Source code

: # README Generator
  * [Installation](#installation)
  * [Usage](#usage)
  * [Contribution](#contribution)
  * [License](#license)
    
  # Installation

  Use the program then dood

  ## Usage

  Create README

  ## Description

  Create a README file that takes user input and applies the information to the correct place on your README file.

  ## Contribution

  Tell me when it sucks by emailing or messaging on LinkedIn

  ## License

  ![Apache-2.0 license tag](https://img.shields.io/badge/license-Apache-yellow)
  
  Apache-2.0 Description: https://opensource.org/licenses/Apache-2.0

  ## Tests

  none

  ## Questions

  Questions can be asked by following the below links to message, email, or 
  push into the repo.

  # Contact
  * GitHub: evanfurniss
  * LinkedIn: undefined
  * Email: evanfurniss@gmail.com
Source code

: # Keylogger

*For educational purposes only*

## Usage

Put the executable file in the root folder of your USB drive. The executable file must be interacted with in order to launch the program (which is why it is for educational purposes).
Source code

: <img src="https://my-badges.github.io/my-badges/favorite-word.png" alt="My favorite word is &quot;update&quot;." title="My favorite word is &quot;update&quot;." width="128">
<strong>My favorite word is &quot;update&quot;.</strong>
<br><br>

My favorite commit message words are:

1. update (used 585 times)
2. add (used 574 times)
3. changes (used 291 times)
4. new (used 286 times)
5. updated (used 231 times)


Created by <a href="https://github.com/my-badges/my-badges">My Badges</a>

About this task: All lines from the one containing "My favorite commit" through the last line of the data, both included, are to be retyped exactly, and no other line belongs in the answer.

The answer:
My favorite commit message words are:

1. update (used 585 times)
2. add (used 574 times)
3. changes (used 291 times)
4. new (used 286 times)
5. updated (used 231 times)


Created by <a href="https://github.com/my-badges/my-badges">My Badges</a>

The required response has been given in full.